Project: Scout Squad

(click to enlarge) here's the Scout Squad, almost finished (still need to finish the basing & seal them). As I mentioned before, these models were forgotten about until I found them, partially finished, in a dark compartment in my modeling toolbox. The primer job was a bit "fuzzy" and the blue had been hastily basecoated with paint straight out of the pot, so they probably weren't the best models to start trying to up my painting game, but it is what it is - it actually worked pretty well, as I hadn't painted anything in months, and wasn't going to be too upset if it didn't go well. Some thoughts/observations about painting these:

-Wet blending: Unfortunately, Space Marines just aren't the best models for working on this technique. I did it a bit with the pants and thought it worked well (hard to pick out in the picture), but the armor, guns, etc. don't lend themselves to that method. I'm planning on picking up some more fantasy-oriented models to work on it.

-Highlights: One problem I've always had with my hard-line highlights is wanting that "'eavy Metal" style highlighting, but being too afraid of high contrast. I went much higher contrast with these models than I usually would, and am happier with it - the gray-on-black contrast looks great, but I think the light blue on the armor could even have gone a bit lighter. I also still struggle a bit with the brush control needed for these highlights, so I mixed a bit extra of my base color and used it to clean up the highlights that got away from me a bit.

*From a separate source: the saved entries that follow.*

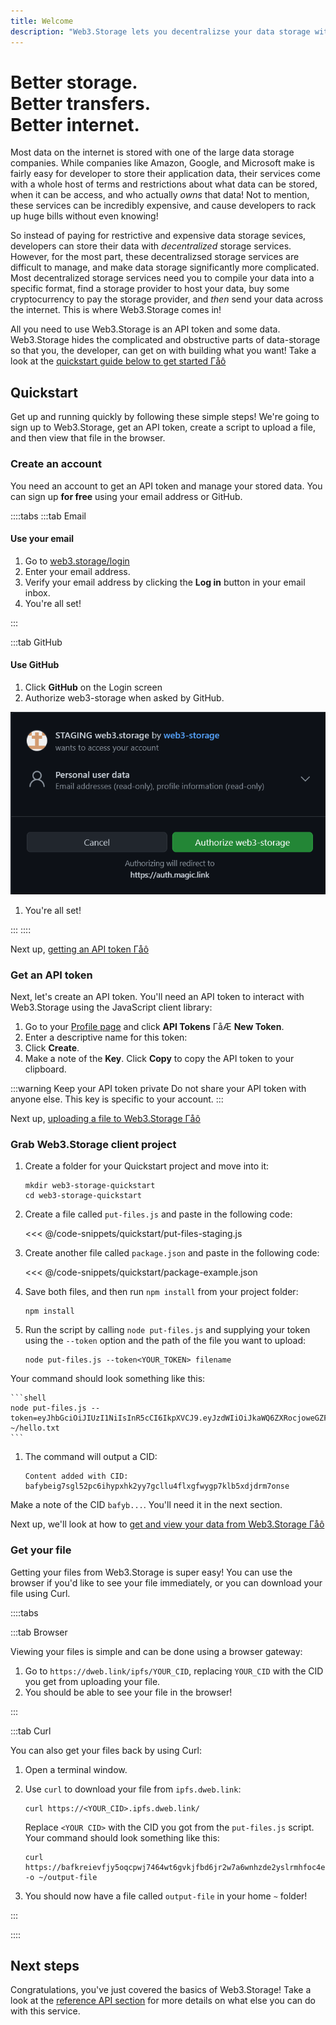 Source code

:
 ```yaml
---
title: Welcome
description: "Web3.Storage lets you decentralizse your data storage without all the complexities of the d-web."
---
```


# Better storage. <br>Better transfers. <br>Better internet.

Most data on the internet is stored with one of the large data storage companies. While companies like Amazon, Google, and Microsoft make is fairly easy for developer to store their application data, their services come with a whole host of terms and restrictions about what data can be stored, when it can be access, and who actually _owns_ that data! Not to mention, these services can be incredibly expensive, and cause developers to rack up huge bills without even knowing!

So instead of paying for restrictive and expensive data storage sevices, developers can store their data with _decentralized_ storage services. However, for the most part, these decentralizsed storage services are difficult to manage, and make data storage significantly more complicated. Most decentralized storage services need you to compile your data into a specific format, find a storage provider to host your data, buy some cryptocurrency to pay the storage provider, and _then_ send your data across the internet. This is where Web3.Storage comes in!

All you need to use Web3.Storage is an API token and some data. Web3.Storage hides the complicated and obstructive parts of data-storage so that you, the developer, can get on with building what you want! Take a look at the [quickstart guide below to get started Γåô](#quickstart)

## Quickstart

Get up and running quickly by following these simple steps! We're going to sign up to Web3.Storage, get an API token, create a script to upload a file, and then view that file in the browser.

### Create an account

You need an account to get an API token and manage your stored data. You can sign up **for free** using your email address or GitHub.

::::tabs
:::tab Email

#### Use your email

1. Go to [web3.storage/login](https://web3.storage/login)
1. Enter your email address.
1. Verify your email address by clicking the **Log in** button in your email inbox.
1. You're all set!

:::

:::tab GitHub

#### Use GitHub

1. Click **GitHub** on the Login screen
1. Authorize web3-storage when asked by GitHub.

![GitHub asking to authorize the Web3.Storage projet to a user account](./images/github-authorization-process.png)

1. You're all set!

:::
::::

Next up, [getting an API token Γåô](#get-an-api-key)

### Get an API token

Next, let's create an API token. You'll need an API token to interact with Web3.Storage using the JavaScript client library:

1. Go to your [Profile page](https://web3.storage/profile) and click **API Tokens** ΓåÆ **New Token**.
1. Enter a descriptive name for this token:
1. Click **Create**.
1. Make a note of the **Key**. Click **Copy** to copy the API token to your clipboard.

:::warning Keep your API token private
Do not share your API token with anyone else. This key is specific to your account.
:::

Next up, [uploading a file to Web3.Storage Γåô](#upload-a-file)

### Grab Web3.Storage client project

1. Create a folder for your Quickstart project and move into it:

    ```shell
    mkdir web3-storage-quickstart
    cd web3-storage-quickstart
    ```

1. Create a file called `put-files.js` and paste in the following code:

    <<< @/code-snippets/quickstart/put-files-staging.js

1. Create another file called `package.json` and paste in the following code:

    <<< @/code-snippets/quickstart/package-example.json

1. Save both files, and then run `npm install` from your project folder:

    ```shell
    npm install
    ```

1. Run the script by calling `node put-files.js` and supplying your token using the `--token` option and the path of the file you want to upload:

    ```shell
    node put-files.js --token<YOUR_TOKEN> filename
    ```

Your command should look something like this:

    ```shell
    node put-files.js --token=eyJhbGciOiJIUzI1NiIsInR5cCI6IkpXVCJ9.eyJzdWIiOiJkaWQ6ZXRocjoweGZFYTRhODlFNUVhRjY5YWI4QUZlZUU3MUE5OTgwQjFGQ2REZGQzNzIiLCJpc3MiOiJ3ZWIzLXN0b3JhZ2UiLCJpYXQiOjE2MjY5Njk3OTY1NTQsIm5hbWUiOiJib25maXJlIn0.0S9Ua2FWEAZSwaemy92N7bW8ancRUtu4XtLS3Gy1ouA ~/hello.txt
    ```

1. The command will output a CID:

    ```shell
    Content added with CID: bafybeig7sgl52pc6ihypxhk2yy7gcllu4flxgfwygp7klb5xdjdrm7onse
    ```

Make a note of the CID `bafyb...`. You'll need it in the next section.

Next up, we'll look at how to [get and view your data from Web3.Storage Γåô](#get-your-file)

### Get your file

Getting your files from Web3.Storage is super easy! You can use the browser if you'd like to see your file immediately, or you can download your file using Curl.

::::tabs

:::tab Browser

Viewing your files is simple and can be done using a browser gateway:

1. Go to `https://dweb.link/ipfs/YOUR_CID`, replacing `YOUR_CID` with the CID you get from uploading your file.
1. You should be able to see your file in the browser!

:::

:::tab Curl

You can also get your files back by using Curl:

1. Open a terminal window.
1. Use `curl` to download your file from `ipfs.dweb.link`:

    ```shell
    curl https://<YOUR_CID>.ipfs.dweb.link/
    ```

    Replace `<YOUR CID>` with the CID you got from the `put-files.js` script. Your command should look something like this:

    ```shell
    curl https://bafkreievfjy5oqcpwj7464wt6gvkjfbd6jr2w7a6wnhzde2yslrmhfoc4e.ipfs.dweb.link/ -o ~/output-file
    ```

1. You should now have a file called `output-file` in your home `~` folder!

:::

::::

## Next steps

Congratulations, you've just covered the basics of Web3.Storage! Take a look at the [reference API section](/reference) for more details on what else you can do with this service.

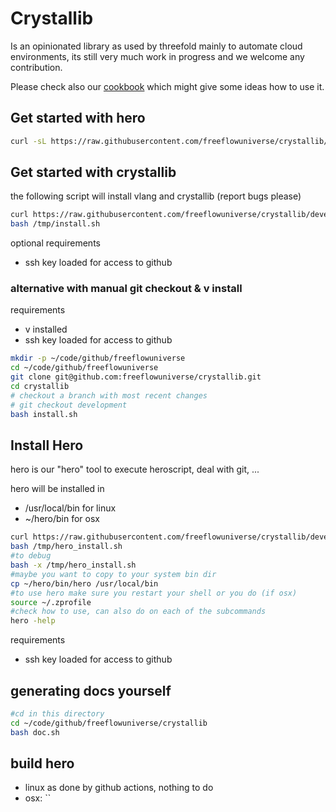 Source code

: 
# Crystallib

Is an opinionated library as used by threefold mainly to automate cloud environments, its still very much work in progress and we welcome any contribution.

Please check also our [cookbook](https://github.com/freeflowuniverse/crystallib/tree/development/cookbook) which might give some ideas how to use it.

## Get started with hero

```bash
curl -sL https://raw.githubusercontent.com/freeflowuniverse/crystallib/development/scripts/install_hero.sh | bash
```

## Get started with crystallib

the following script will install vlang and crystallib (report bugs please)

```bash
curl https://raw.githubusercontent.com/freeflowuniverse/crystallib/development/scripts/installer.sh > /tmp/install.sh
bash /tmp/install.sh
```

optional requirements

- ssh key loaded for access to github

### alternative with manual git checkout & v install

requirements

- v installed
- ssh key loaded for access to github

```bash
mkdir -p ~/code/github/freeflowuniverse
cd ~/code/github/freeflowuniverse
git clone git@github.com:freeflowuniverse/crystallib.git
cd crystallib
# checkout a branch with most recent changes
# git checkout development 
bash install.sh

```

## Install Hero

hero is our "hero" tool to execute heroscript, deal with git, ...

hero will be installed in

- /usr/local/bin for linux
- ~/hero/bin for osx

```bash
curl https://raw.githubusercontent.com/freeflowuniverse/crystallib/development/scripts/install_hero.sh > /tmp/hero_install.sh
bash /tmp/hero_install.sh
#to debug
bash -x /tmp/hero_install.sh
#maybe you want to copy to your system bin dir
cp ~/hero/bin/hero /usr/local/bin
#to use hero make sure you restart your shell or you do (if osx)
source ~/.zprofile 
#check how to use, can also do on each of the subcommands
hero -help
```

requirements

- ssh key loaded for access to github

## generating docs yourself

```bash
#cd in this directory
cd ~/code/github/freeflowuniverse/crystallib
bash doc.sh
```

## build hero

- linux as done by github actions, nothing to do
- osx: ``

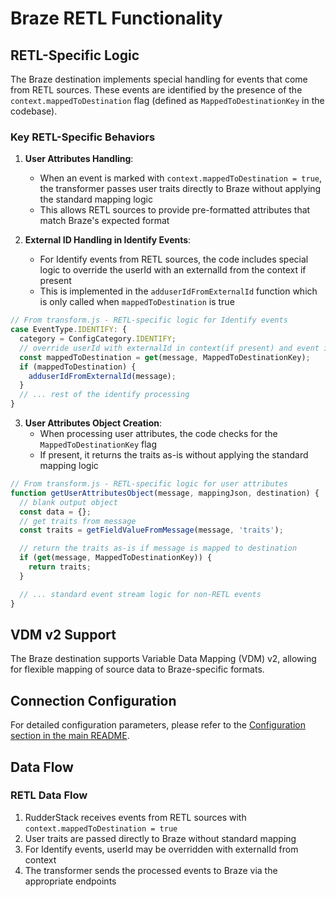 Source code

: # Braze RETL Functionality

## RETL-Specific Logic

The Braze destination implements special handling for events that come from RETL sources. These events are identified by the presence of the `context.mappedToDestination` flag (defined as `MappedToDestinationKey` in the codebase).

### Key RETL-Specific Behaviors

1. **User Attributes Handling**:

   - When an event is marked with `context.mappedToDestination = true`, the transformer passes user traits directly to Braze without applying the standard mapping logic
   - This allows RETL sources to provide pre-formatted attributes that match Braze's expected format

2. **External ID Handling in Identify Events**:
   - For Identify events from RETL sources, the code includes special logic to override the userId with an externalId from the context if present
   - This is implemented in the `adduserIdFromExternalId` function which is only called when `mappedToDestination` is true

```javascript
// From transform.js - RETL-specific logic for Identify events
case EventType.IDENTIFY: {
  category = ConfigCategory.IDENTIFY;
  // override userId with externalId in context(if present) and event is mapped to destination
  const mappedToDestination = get(message, MappedToDestinationKey);
  if (mappedToDestination) {
    adduserIdFromExternalId(message);
  }
  // ... rest of the identify processing
}
```

3. **User Attributes Object Creation**:
   - When processing user attributes, the code checks for the `MappedToDestinationKey` flag
   - If present, it returns the traits as-is without applying the standard mapping logic

```javascript
// From transform.js - RETL-specific logic for user attributes
function getUserAttributesObject(message, mappingJson, destination) {
  // blank output object
  const data = {};
  // get traits from message
  const traits = getFieldValueFromMessage(message, 'traits');

  // return the traits as-is if message is mapped to destination
  if (get(message, MappedToDestinationKey)) {
    return traits;
  }

  // ... standard event stream logic for non-RETL events
}
```

## VDM v2 Support

The Braze destination supports Variable Data Mapping (VDM) v2, allowing for flexible mapping of source data to Braze-specific formats.

## Connection Configuration

For detailed configuration parameters, please refer to the [Configuration section in the main README](../README.md#configuration).

## Data Flow

### RETL Data Flow

1. RudderStack receives events from RETL sources with `context.mappedToDestination = true`
2. User traits are passed directly to Braze without standard mapping
3. For Identify events, userId may be overridden with externalId from context
4. The transformer sends the processed events to Braze via the appropriate endpoints
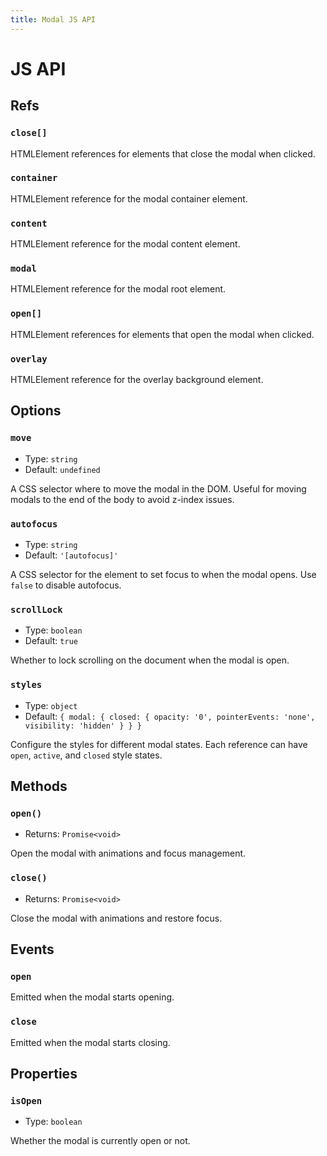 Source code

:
 ```yaml
---
title: Modal JS API
---
```


# JS API

## Refs

### `close[]`

HTMLElement references for elements that close the modal when clicked.

### `container`

HTMLElement reference for the modal container element.

### `content`

HTMLElement reference for the modal content element.

### `modal`

HTMLElement reference for the modal root element.

### `open[]`

HTMLElement references for elements that open the modal when clicked.

### `overlay`

HTMLElement reference for the overlay background element.

## Options

### `move`

- Type: `string`
- Default: `undefined`

A CSS selector where to move the modal in the DOM. Useful for moving modals to the end of the body to avoid z-index issues.

### `autofocus`

- Type: `string`
- Default: `'[autofocus]'`

A CSS selector for the element to set focus to when the modal opens. Use `false` to disable autofocus.

### `scrollLock`

- Type: `boolean`
- Default: `true`

Whether to lock scrolling on the document when the modal is open.

### `styles`

- Type: `object`
- Default: `{ modal: { closed: { opacity: '0', pointerEvents: 'none', visibility: 'hidden' } } }`

Configure the styles for different modal states. Each reference can have `open`, `active`, and `closed` style states.

## Methods

### `open()`

- Returns: `Promise<void>`

Open the modal with animations and focus management.

### `close()`

- Returns: `Promise<void>`

Close the modal with animations and restore focus.

## Events

### `open`

Emitted when the modal starts opening.

### `close`

Emitted when the modal starts closing.

## Properties

### `isOpen`

- Type: `boolean`

Whether the modal is currently open or not.
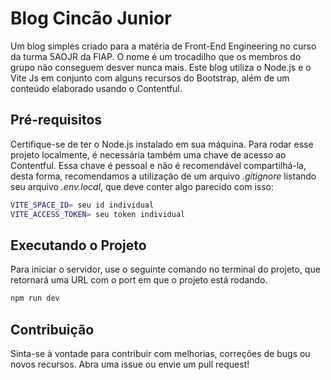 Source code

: # Blog Cincão Junior

Um blog simples criado para a matéria de Front-End Engineering no curso da turma 5AOJR da FIAP. O nome é um trocadilho que os membros do grupo não conseguem desver nunca mais.
Este blog utiliza o Node.js e o Vite Js em conjunto com alguns recursos do Bootstrap, além de um conteúdo elaborado usando o Contentful.

## Pré-requisitos

Certifique-se de ter o Node.js instalado em sua máquina.
Para rodar esse projeto localmente, é necessária também uma chave de acesso ao Contentful. Essa chave é pessoal e não é recomendável compartilhá-la, desta forma, recomendamos a utilização de um arquivo *.gitignore* listando seu arquivo *.env.local*, que deve conter algo parecido com isso:

```bash
VITE_SPACE_ID= seu id individual
VITE_ACCESS_TOKEN= seu token individual
```
## Executando o Projeto

Para iniciar o servidor, use o seguinte comando no terminal do projeto, que retornará uma URL com o port em que o projeto está rodando.
```bash
npm run dev
```

## Contribuição

Sinta-se à vontade para contribuir com melhorias, correções de bugs ou novos recursos. Abra uma issue ou envie um pull request!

-Faces: I tried basing in dark colors and "building up" from there, but it didn't work out as I'd hoped. I think I might just be too attached to washes & drybrushing for faces - the amount of extra work to do it the "proper" way doesn't justify the results, I think.

-Metals: I did, however, build up the metals from a dark, flat color, and thought it worked much better than my usual "slap on Shining Gold, slather on Gryphonne Sepia wash" method. I'll definitely use this on larger areas (chest emblems, etc.) in the future. It's too difficult to bother with on tiny pieces (glove/gun emblems, for example) in my opinion.

-Eyes: Bleeaaargh, they still give me fits. I've tried all the popular painting methods, technical pens, loupe magnifers, and more - they still come out cross-eyed half the time. I just need to keep practicing, I guess. The model on the far left was coming out great using the "base the eye socket in black / paint two white dots on either side of the socket" method, but I managed to screw it up somewhere along the way.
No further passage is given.